*** Input ***

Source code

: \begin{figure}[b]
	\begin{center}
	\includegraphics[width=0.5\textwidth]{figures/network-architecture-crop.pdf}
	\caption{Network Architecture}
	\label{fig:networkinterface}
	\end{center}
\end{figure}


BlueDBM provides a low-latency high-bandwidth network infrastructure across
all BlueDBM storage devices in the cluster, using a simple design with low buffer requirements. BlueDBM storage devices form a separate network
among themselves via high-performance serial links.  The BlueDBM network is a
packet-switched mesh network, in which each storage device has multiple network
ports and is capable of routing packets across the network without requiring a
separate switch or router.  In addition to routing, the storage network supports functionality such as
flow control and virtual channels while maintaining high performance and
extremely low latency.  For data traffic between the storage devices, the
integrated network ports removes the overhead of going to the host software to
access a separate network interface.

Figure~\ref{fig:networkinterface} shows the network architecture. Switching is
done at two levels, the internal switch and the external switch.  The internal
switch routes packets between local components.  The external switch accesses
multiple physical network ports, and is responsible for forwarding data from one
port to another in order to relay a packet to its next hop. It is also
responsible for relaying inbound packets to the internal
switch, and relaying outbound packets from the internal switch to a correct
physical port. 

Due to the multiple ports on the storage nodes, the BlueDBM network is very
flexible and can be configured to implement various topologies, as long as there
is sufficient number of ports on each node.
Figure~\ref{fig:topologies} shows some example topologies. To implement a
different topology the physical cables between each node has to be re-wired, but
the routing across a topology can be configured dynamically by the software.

*** End of Input ***
*** Input ***

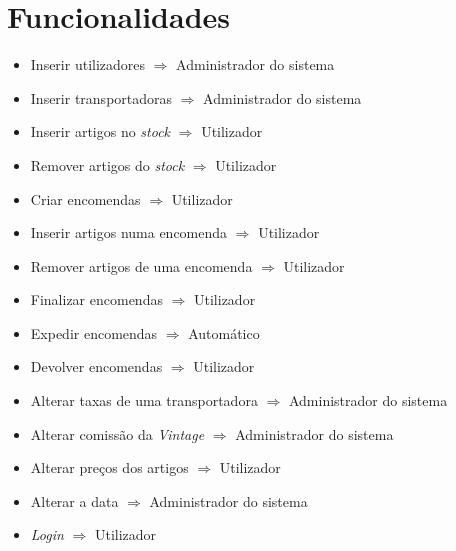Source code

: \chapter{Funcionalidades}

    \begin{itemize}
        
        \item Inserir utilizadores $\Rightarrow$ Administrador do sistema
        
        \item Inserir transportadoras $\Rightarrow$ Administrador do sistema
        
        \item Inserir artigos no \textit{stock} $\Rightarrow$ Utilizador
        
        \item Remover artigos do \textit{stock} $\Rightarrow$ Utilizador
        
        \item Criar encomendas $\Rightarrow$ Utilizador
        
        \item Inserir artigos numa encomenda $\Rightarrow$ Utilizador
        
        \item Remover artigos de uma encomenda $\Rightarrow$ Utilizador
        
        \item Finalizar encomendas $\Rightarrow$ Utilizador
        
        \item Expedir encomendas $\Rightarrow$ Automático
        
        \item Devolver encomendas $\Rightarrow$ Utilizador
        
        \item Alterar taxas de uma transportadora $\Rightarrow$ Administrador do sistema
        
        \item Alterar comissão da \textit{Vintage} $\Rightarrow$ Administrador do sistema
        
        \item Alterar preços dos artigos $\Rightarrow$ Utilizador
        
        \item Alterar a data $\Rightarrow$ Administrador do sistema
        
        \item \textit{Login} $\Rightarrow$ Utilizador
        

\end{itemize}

*** End of Input ***

• **Directions for this task**:
The required output is the stretch of entries above from the line containing "access a separate network interface." through the line containing "responsible for relaying", reproduced exactly.

• **Answer space**:
access a separate network interface.

Figure~\ref{fig:networkinterface} shows the network architecture. Switching is
done at two levels, the internal switch and the external switch.  The internal
switch routes packets between local components.  The external switch accesses
multiple physical network ports, and is responsible for forwarding data from one
port to another in order to relay a packet to its next hop. It is also
responsible for relaying inbound packets to the internal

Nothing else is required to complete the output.